Deepak Chopra MD, FACP, founder of The Chopra Foundation and co-founder of The Chopra Center for Wellbeing, is a world-renowned pioneer in integrative medicine and personal transformation, and is Board Certified in Internal Medicine, Endocrinology and Metabolism.  He is a Fellow of the American College of Physicians and a member of the American Association of Clinical Endocrinologists. Chopra is the author of more than 80 books translated into over 43 languages, including numerous New York Times bestsellers. His latest books are Super Genes co-authored with Rudy Tanzi, Ph.D. and Quantum Healing (Revised and Updated): Exploring the Frontiers of Mind/Body Medicine.  www.deepakchopra.com

 

 

Rudolph E. Tanzi, Ph.D. is the Joseph P. and Rose F. Kennedy Professor of Neurology at Harvard University and Vice Chair of Neurology at Mass. General Hospital. Dr. Tanzi is the co-author with Deepak Chopra of the New York Times bestseller, Super Brain, and an internationally acclaimed expert on Alzheimer disease. He was included in TIME Magazine’s “TIME 100 Most Influential People in the World”.

By Deepak Chopra, MD and Pankaj S. Joshi, PhD

Although it takes place outside the headlines, even those that deal with science, a heated debate is occurring about mind and matter. On one side is a camp of so-called physicalists, formerly known as materialists, who hold fast to the assumption that any and all phenomena in nature can be reduced to physical processes, namely the forces and the interaction between objects (atoms, subatomic or elementary particles, etc.) — these are the building blocks of the universe. On the other side is no single camp but a mixed assortment of skeptics who hold that at least one natural phenomenon–the human mind–cannot be explained physically through such methods.

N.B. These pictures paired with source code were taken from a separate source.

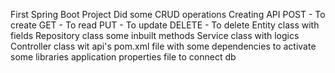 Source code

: First Spring Boot Project 
Did some CRUD operations 
Creating API 
      POST - To create
      GET - To read
      PUT - To update
      DELETE - To delete
Entity class with fields
Repository class some inbuilt methods
Service class with logics
Controller class wit api's
pom.xml file with some dependencies to activate some libraries
application properties file to connect db
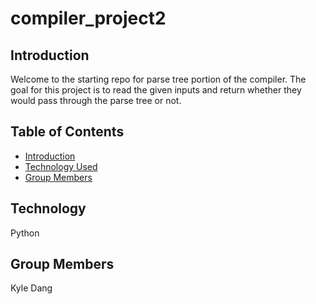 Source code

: # compiler_project2
 
## Introduction

Welcome to the starting repo for parse tree portion of the compiler. The goal for this project is to read the given inputs and return whether they would pass through the parse tree or not.

## Table of Contents
- [Introduction](#introduction)
- [Technology Used](#technology-used)
- [Group Members](#group-members)

## Technology
Python

## Group Members
Kyle Dang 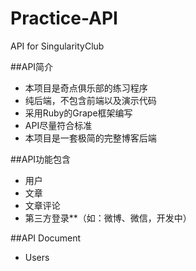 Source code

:# Practice-API
API for SingularityClub

##API简介

- 本项目是奇点俱乐部的练习程序
- 纯后端，不包含前端以及演示代码
- 采用Ruby的Grape框架编写
- API尽量符合标准
- 本项目是一套极简的完整博客后端

##API功能包含

- 用户
- 文章
- 文章评论
- 第三方登录**（如：微博、微信，开发中）

##API Document

- Users
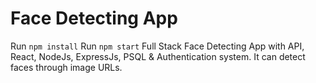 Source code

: # Face Detecting App

 Run `npm install`
 Run `npm start`
Full Stack Face Detecting App with API, React, NodeJs, ExpressJs, PSQL & Authentication system. It can detect faces through image URLs.
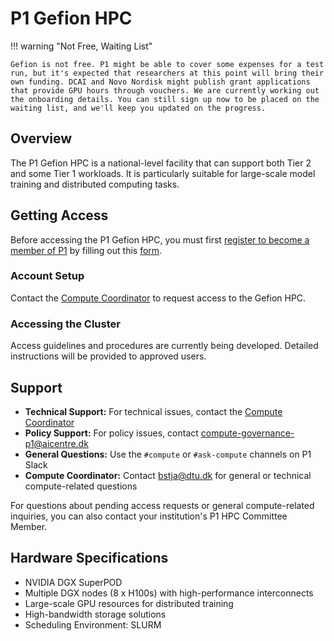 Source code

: # P1 Gefion HPC

!!! warning "Not Free, Waiting List"

    Gefion is not free. P1 might be able to cover some expenses for a test run, but it's expected that researchers at this point will bring their own funding. DCAI and Novo Nordisk might publish grant applications that provide GPU hours through vouchers. We are currently working out the onboarding details. You can still sign up now to be placed on the waiting list, and we'll keep you updated on the progress.

## Overview
The P1 Gefion HPC is a national-level facility that can support both Tier 2 and some Tier 1 workloads. It is particularly suitable for large-scale model training and distributed computing tasks.

## Getting Access
Before accessing the P1 Gefion HPC, you must first [register to become a member of P1](https://www.aicentre.dk/affiliation) by filling out this [form](https://da.surveymonkey.com/r/P1Affiliation).

### Account Setup

Contact the [Compute Coordinator](mailto:bstja@dtu.dk) to request access to the Gefion HPC.

### Accessing the Cluster
Access guidelines and procedures are currently being developed. Detailed instructions will be provided to approved users.

## Support
- **Technical Support:** For technical issues, contact the [Compute Coordinator](mailto:bstja@dtu.dk)
- **Policy Support:** For policy issues, contact <compute-governance-p1@aicentre.dk>
- **General Questions:** Use the `#compute` or `#ask-compute` channels on P1 Slack
- **Compute Coordinator:** Contact <bstja@dtu.dk> for general or technical compute-related questions

For questions about pending access requests or general compute-related inquiries, you can also contact your institution's P1 HPC Committee Member. 

## Hardware Specifications
- NVIDIA DGX SuperPOD
- Multiple DGX nodes (8 x H100s) with high-performance interconnects
- Large-scale GPU resources for distributed training
- High-bandwidth storage solutions
- Scheduling Environment: SLURM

When one explanation (the physicalist) is supported by the weight of highly successful theories in physics, biology, biochemistry, and neuroscience, and the other side has no accepted theory on its side, the debate seems totally unequal. But in David versus Goliath battles, be careful of rooting for Goliath. The possibility of a science of consciousness, which would involve a thorough explanation of mind and how it relates to matter, can’t begin until the obstacles in its path are removed and old accepted assumptions are overturned.

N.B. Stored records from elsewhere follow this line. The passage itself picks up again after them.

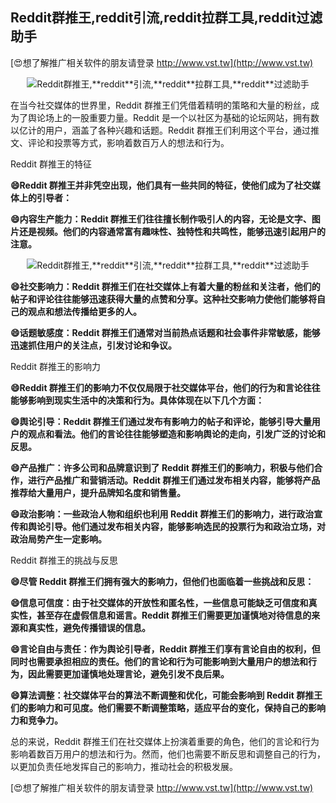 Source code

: ## **Reddit群推王,**reddit**引流,**reddit**拉群工具,**reddit**过滤助手**

[😍想了解推广相关软件的朋友请登录 http://www.vst.tw](http://www.vst.tw)

 <center><img src="https://vst.tw/MP4/tuiguang/png/5.png" alt="Reddit群推王,**reddit**引流,**reddit**拉群工具,**reddit**过滤助手"></center>

在当今社交媒体的世界里，Reddit 群推王们凭借着精明的策略和大量的粉丝，成为了舆论场上的一股重要力量。Reddit 是一个以社区为基础的论坛网站，拥有数以亿计的用户，涵盖了各种兴趣和话题。Reddit 群推王们利用这个平台，通过推文、评论和投票等方式，影响着数百万人的想法和行为。

Reddit 群推王的特征

**😄Reddit 群推王并非凭空出现，他们具有一些共同的特征，使他们成为了社交媒体上的引导者：**

**😄内容生产能力：Reddit 群推王们往往擅长制作吸引人的内容，无论是文字、图片还是视频。他们的内容通常富有趣味性、独特性和共鸣性，能够迅速引起用户的注意。**

 <center><img src="https://vst.tw/MP4/tuiguang/png/0.png" alt="Reddit群推王,**reddit**引流,**reddit**拉群工具,**reddit**过滤助手"></center>

**😄社交影响力：Reddit 群推王们在社交媒体上有着大量的粉丝和关注者，他们的帖子和评论往往能够迅速获得大量的点赞和分享。这种社交影响力使他们能够将自己的观点和想法传播给更多的人。**

**😄话题敏感度：Reddit 群推王们通常对当前热点话题和社会事件非常敏感，能够迅速抓住用户的关注点，引发讨论和争议。**

Reddit 群推王的影响力

**😄Reddit 群推王们的影响力不仅仅局限于社交媒体平台，他们的行为和言论往往能够影响到现实生活中的决策和行为。具体体现在以下几个方面：**

**😄舆论引导：Reddit 群推王们通过发布有影响力的帖子和评论，能够引导大量用户的观点和看法。他们的言论往往能够塑造和影响舆论的走向，引发广泛的讨论和反思。**

**😄产品推广：许多公司和品牌意识到了 Reddit 群推王们的影响力，积极与他们合作，进行产品推广和营销活动。Reddit 群推王们通过发布相关内容，能够将产品推荐给大量用户，提升品牌知名度和销售量。**

**😄政治影响：一些政治人物和组织也利用 Reddit 群推王们的影响力，进行政治宣传和舆论引导。他们通过发布相关内容，能够影响选民的投票行为和政治立场，对政治局势产生一定影响。**

Reddit 群推王的挑战与反思

**😄尽管 Reddit 群推王们拥有强大的影响力，但他们也面临着一些挑战和反思：**

**😄信息可信度：由于社交媒体的开放性和匿名性，一些信息可能缺乏可信度和真实性，甚至存在虚假信息和谣言。Reddit 群推王们需要更加谨慎地对待信息的来源和真实性，避免传播错误的信息。**

**😄言论自由与责任：作为舆论引导者，Reddit 群推王们享有言论自由的权利，但同时也需要承担相应的责任。他们的言论和行为可能影响到大量用户的想法和行为，因此需要更加谨慎地处理言论，避免引发不良后果。**

**😄算法调整：社交媒体平台的算法不断调整和优化，可能会影响到 Reddit 群推王们的影响力和可见度。他们需要不断调整策略，适应平台的变化，保持自己的影响力和竞争力。**

总的来说，Reddit 群推王们在社交媒体上扮演着重要的角色，他们的言论和行为影响着数百万用户的想法和行为。然而，他们也需要不断反思和调整自己的行为，以更加负责任地发挥自己的影响力，推动社会的积极发展。

[😍想了解推广相关软件的朋友请登录 http://www.vst.tw](http://www.vst.tw)



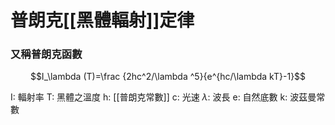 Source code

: # 普朗克[[黑體輻射]]定律
### 又稱普朗克函數
$$I_\lambda (T)=\frac {2hc^2/\lambda ^5}{e^{hc/\lambda kT}-1}$$

I: 輻射率
T: 黑體之溫度
h: [[普朗克常數]]
c: 光速
$\lambda$: 波長
e: 自然底數
k: 波茲曼常數

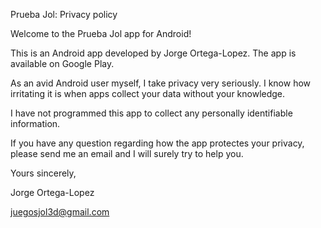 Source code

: Prueba Jol: Privacy policy

Welcome to the Prueba Jol app for Android!

This is an Android app developed by Jorge Ortega-Lopez. The app is available on Google Play.

As an avid Android user myself, I take privacy very seriously. I know how irritating it is when apps collect your data without your knowledge.

I have not programmed this app to collect any personally identifiable information.

If you have any question regarding how the app protectes your privacy, please send me an email and I will surely try to help you.

Yours sincerely,

Jorge Ortega-Lopez

juegosjol3d@gmail.com
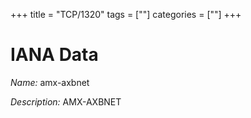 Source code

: +++
title = "TCP/1320"
tags = [""]
categories = [""]
+++

# IANA Data

_Name:_ amx-axbnet

_Description:_ AMX-AXBNET

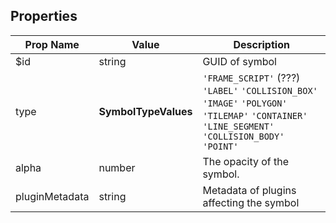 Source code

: ## Properties

| Prop Name | Value | Description |
| --------------------- | ------ | ------------------- |
| $id | string | GUID of symbol |
| type | **SymbolTypeValues** | `'FRAME_SCRIPT'` (???) `'LABEL'` `'COLLISION_BOX'` `'IMAGE'` `'POLYGON'` `'TILEMAP'` `'CONTAINER'` `'LINE_SEGMENT'` `'COLLISION_BODY'` `'POINT'` |
| alpha | number | The opacity of the symbol. |
| pluginMetadata | string | Metadata of plugins affecting the symbol |
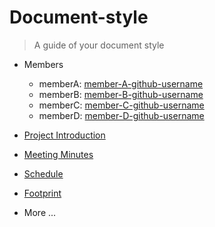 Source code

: # Document-style
> A guide of your document style

* Members
  * memberA: [member-A-github-username](github-user-address)
  * memberB: [member-B-github-username](github-user-address)
  * memberC: [member-C-github-username](github-user-address)
  * memberD: [member-D-github-username](github-user-address)

* [Project Introduction](project-introduction.md)
* [Meeting Minutes](meeting/)
* [Schedule](schedule.md)
* [Footprint](footprint.md)
* More ...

That has already begun, on all fronts. In physics, the essential problem of how something came out of nothing (i.e., the big bang coming out of the quantum vacuum state) stymies cosmologists, while at the microscopic level the same mystery, this time involving subatomic particles, emerging from the virtual state, is equally baffling. In biology the prevailing Darwinism cannot explain the quantum leap made, with astonishing rapidity, by Homo sapiens in terms of reasoning, creativity, language, our use of concepts as opposed to instincts, tool-making, and racial characteristics. We are the offspring of the newest part of the brain, the cerebral cortex, and yet there is no causal connection between its evolution and the primal Darwinian need to survive. This is evident by the survival of a hundred primate species lacking a higher brain, reasoning, tool-making, concepts, etc. Finally, in neuroscience and biochemistry, there is zero connection between nerve cells, and their chemical components, and mind. Unless someone can locate the point in time when molecules learned to think, the current assumption that the brain is doing the thinking has no solid footing.

The day-to-day work of scientists isn’t dependent on explaining how mind arose in the cosmos–not yet. The relation between mind and matter has existed in philosophy for centuries, and working scientists don’t consider philosophy relevant to their research. Collecting data and doing experiments needs no help from metaphysics or philosophy. But when you look at the unanswered questions in physics, biology, biochemistry, and neuroscience, it’s more than a coincidence that all, without exception, impinge upon the same inability to know how consciousness actually works. By taking for granted the obvious fact that it takes a mind to do science, we’ve reached the point where science is leaving out the very component that might answer the questions that urgently need answering, not because philosophy demands it but because science does.

The sticking point is physicalism itself. If everything must be reduced to the smallest units of matter and energy, and yet there is zero evidence that mind follows that pattern, it is unscientific to cling to physicalism. Even a staunchly mainstream physicist like Stephen Hawking has commented that reality doesn’t necessarily match the current models in science. The mind is real, and since that’s true, defective models are required to change or even be thrown out. To repair the most glaring defect of all–our inability to explain mind–imperils all the sciences for the simple fact that science is a mental activity. If we set physicalism aside, what would be another starting point for a new model of reality?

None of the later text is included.